In its 1987 Rose decision, the United States Supreme Court interpreted the legislative history underlying VA disability benefits to mean that Congress firmly intends such payments to be made as compensation to a disabled vet “and his family.”

That case now stands as strongly entrenched precedent, with courts in 49 states — including Georgia — relying upon its rationale to award alimony, or spousal support, following a divorce to the ex-spouse of a disabled veteran from his or her disability compensation in certain cases.

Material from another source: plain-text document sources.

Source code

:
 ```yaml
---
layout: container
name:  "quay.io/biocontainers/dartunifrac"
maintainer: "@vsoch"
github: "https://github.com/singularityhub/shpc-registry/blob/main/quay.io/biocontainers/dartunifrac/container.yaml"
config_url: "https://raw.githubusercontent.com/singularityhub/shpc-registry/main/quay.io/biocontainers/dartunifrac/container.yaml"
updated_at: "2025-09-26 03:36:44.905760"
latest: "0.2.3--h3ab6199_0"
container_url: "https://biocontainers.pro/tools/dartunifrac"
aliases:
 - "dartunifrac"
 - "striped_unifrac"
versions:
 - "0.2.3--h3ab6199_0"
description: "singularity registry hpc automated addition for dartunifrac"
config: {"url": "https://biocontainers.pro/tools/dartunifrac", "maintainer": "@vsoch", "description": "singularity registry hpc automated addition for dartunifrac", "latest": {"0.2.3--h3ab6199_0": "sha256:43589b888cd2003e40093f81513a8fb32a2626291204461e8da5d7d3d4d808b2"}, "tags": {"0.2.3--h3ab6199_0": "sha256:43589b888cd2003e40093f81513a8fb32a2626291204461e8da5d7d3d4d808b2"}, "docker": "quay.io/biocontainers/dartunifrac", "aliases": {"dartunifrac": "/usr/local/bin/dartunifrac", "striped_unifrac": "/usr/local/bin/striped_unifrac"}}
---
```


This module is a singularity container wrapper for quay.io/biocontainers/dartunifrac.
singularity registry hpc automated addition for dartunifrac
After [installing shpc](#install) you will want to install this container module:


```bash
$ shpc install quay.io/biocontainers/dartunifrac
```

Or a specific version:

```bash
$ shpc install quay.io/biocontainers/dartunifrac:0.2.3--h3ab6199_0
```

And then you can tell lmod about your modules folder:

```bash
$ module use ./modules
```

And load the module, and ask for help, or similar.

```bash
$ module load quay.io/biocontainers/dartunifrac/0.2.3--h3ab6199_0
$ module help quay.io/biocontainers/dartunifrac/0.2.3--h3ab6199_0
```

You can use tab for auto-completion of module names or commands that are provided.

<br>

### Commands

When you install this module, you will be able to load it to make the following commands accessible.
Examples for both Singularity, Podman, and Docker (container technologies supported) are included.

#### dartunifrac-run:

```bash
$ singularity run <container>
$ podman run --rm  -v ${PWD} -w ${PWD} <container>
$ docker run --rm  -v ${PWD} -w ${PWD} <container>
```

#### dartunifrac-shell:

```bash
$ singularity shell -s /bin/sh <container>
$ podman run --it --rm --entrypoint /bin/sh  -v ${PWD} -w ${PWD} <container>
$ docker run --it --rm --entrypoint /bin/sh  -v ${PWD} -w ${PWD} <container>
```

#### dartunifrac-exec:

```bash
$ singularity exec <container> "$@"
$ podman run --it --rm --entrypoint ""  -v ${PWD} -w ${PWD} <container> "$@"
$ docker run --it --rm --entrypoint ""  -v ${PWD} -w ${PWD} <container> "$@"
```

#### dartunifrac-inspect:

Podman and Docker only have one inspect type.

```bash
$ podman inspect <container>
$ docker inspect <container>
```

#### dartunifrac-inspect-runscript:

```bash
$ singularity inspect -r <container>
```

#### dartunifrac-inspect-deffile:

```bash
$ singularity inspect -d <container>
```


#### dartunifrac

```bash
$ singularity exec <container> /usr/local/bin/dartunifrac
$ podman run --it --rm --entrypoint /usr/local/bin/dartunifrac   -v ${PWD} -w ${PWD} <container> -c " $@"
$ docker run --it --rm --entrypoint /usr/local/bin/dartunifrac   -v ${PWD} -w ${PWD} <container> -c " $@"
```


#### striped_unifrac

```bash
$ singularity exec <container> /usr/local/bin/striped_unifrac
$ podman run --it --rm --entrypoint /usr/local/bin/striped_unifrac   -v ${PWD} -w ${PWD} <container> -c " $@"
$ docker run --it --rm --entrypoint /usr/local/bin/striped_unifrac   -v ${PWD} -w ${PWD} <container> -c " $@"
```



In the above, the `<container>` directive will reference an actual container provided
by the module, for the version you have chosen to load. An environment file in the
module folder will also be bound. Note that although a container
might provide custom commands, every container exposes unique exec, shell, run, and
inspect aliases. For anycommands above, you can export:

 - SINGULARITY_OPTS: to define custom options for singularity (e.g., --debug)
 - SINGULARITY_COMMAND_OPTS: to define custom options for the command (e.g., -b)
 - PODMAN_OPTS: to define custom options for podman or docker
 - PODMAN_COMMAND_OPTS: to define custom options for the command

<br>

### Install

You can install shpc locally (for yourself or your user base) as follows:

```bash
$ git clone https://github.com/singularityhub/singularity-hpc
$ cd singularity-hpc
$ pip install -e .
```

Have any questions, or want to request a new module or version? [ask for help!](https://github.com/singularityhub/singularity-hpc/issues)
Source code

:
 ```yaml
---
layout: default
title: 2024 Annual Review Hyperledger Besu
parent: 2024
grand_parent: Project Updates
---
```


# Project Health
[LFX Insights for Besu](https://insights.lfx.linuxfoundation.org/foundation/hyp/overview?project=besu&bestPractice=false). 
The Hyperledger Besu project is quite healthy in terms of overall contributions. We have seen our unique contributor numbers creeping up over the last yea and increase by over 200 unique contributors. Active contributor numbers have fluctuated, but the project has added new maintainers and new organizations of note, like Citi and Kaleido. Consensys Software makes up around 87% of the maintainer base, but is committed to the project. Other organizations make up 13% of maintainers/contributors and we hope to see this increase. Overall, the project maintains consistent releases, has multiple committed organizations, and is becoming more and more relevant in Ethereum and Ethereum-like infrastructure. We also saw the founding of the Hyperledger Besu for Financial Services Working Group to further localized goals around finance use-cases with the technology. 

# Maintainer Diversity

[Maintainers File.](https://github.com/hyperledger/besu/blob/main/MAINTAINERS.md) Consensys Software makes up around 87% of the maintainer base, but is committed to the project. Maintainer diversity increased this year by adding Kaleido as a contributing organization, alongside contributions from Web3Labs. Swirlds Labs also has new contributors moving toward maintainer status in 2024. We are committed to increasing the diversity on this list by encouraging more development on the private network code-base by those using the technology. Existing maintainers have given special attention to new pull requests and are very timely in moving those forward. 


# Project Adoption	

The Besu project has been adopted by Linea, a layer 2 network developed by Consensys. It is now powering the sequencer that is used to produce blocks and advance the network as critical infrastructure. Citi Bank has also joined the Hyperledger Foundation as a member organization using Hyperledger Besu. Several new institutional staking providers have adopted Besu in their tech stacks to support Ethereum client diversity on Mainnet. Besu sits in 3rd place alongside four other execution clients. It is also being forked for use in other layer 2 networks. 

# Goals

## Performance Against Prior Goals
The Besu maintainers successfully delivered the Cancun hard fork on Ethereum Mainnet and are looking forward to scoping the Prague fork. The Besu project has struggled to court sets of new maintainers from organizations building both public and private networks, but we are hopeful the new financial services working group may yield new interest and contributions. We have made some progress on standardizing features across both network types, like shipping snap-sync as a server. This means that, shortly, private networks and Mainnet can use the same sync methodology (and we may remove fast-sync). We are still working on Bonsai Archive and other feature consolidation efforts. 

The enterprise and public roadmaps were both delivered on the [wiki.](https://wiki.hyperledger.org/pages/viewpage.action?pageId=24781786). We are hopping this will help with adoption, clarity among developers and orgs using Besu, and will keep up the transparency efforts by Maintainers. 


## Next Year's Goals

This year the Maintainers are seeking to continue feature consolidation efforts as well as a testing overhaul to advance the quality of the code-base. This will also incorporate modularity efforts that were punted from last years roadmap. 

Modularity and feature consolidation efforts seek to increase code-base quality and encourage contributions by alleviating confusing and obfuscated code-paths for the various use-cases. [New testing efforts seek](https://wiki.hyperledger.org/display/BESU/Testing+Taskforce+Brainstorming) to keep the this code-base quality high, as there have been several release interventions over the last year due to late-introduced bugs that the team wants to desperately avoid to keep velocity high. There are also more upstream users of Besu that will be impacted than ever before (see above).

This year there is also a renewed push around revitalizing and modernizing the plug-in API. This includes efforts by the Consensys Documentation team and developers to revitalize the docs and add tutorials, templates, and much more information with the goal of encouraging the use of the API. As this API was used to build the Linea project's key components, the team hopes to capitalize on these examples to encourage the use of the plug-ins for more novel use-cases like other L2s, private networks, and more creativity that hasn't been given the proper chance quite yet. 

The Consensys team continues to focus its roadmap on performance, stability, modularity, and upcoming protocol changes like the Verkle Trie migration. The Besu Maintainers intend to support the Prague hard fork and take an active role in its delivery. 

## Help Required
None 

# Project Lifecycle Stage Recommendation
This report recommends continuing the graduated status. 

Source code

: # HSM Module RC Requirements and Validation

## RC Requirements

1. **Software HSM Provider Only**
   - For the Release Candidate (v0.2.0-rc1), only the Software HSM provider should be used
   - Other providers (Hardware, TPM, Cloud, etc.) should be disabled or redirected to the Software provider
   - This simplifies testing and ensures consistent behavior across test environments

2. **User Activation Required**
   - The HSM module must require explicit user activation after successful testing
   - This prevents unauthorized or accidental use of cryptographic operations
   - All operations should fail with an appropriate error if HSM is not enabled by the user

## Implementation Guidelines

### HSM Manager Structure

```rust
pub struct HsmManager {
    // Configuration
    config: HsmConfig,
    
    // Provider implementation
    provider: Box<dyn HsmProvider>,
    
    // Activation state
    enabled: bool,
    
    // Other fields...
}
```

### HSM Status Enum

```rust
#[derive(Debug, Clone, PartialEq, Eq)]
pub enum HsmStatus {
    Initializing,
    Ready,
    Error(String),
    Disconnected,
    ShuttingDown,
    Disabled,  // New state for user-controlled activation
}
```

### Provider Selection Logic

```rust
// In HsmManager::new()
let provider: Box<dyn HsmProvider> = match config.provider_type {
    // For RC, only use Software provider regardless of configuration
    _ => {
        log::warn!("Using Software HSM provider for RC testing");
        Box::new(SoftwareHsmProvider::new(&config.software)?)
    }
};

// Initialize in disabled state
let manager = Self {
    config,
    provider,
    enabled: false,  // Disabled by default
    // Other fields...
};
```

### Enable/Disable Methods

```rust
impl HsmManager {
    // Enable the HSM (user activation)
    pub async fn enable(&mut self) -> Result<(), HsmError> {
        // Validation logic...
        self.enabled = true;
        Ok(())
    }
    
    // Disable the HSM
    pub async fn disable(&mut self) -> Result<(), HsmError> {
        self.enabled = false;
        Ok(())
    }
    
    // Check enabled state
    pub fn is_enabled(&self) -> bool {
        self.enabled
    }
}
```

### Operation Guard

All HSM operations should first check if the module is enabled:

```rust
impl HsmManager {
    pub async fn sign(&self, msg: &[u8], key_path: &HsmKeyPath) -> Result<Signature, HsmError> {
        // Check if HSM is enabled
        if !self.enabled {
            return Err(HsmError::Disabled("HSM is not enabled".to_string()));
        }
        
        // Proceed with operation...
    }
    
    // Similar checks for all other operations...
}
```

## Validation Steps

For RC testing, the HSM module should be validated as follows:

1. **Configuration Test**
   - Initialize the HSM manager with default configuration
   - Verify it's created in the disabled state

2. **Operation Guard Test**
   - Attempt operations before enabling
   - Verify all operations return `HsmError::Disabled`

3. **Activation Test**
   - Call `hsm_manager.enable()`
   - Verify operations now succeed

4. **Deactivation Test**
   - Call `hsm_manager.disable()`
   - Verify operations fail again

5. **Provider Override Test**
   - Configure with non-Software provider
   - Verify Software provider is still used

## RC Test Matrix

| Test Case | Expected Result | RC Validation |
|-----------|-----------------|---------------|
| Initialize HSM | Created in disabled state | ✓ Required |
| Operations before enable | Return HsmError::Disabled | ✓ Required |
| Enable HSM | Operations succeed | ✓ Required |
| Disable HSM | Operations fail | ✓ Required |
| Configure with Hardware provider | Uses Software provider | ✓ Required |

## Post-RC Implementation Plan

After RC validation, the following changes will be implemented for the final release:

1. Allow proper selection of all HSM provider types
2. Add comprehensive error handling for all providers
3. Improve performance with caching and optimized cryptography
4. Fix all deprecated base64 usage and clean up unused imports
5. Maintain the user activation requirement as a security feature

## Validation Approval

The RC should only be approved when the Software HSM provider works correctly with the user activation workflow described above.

Only Arizona disallows vets’ benefits from being included as a factor in calculating spousal or even child support payments.

A disabled vet from Oregon is now seeking to challenge that position on the ground that it violates congressional intent and federal statutory law. An Oregon state court ruled in 2010 that Peter James Barclay’s ex-wife was entitled to a portion of his VA disability benefits for spousal maintenance. An appellate court in that state agreed, and Barclay now seeks reconsideration of that outcome at the Supreme Court. Implicitly, he is petitioning the Court to view anew and set aside its Rose decision.

The basis for doing so, he says, is a U.S. Code statute that renders VA disability benefits immune “from … attachment, levy and seizure.” He thinks that language applies centrally to his situation.

Barclay was granted a 100 percent disability rating award by the VA following his participation as an active-duty Air Force member in Oklahoma tasked with recovering dead and wounded victims following the1995 bombing of the federal building in Oklahoma City. He eventually suffered extreme post-traumatic stress symptoms and became unable to work.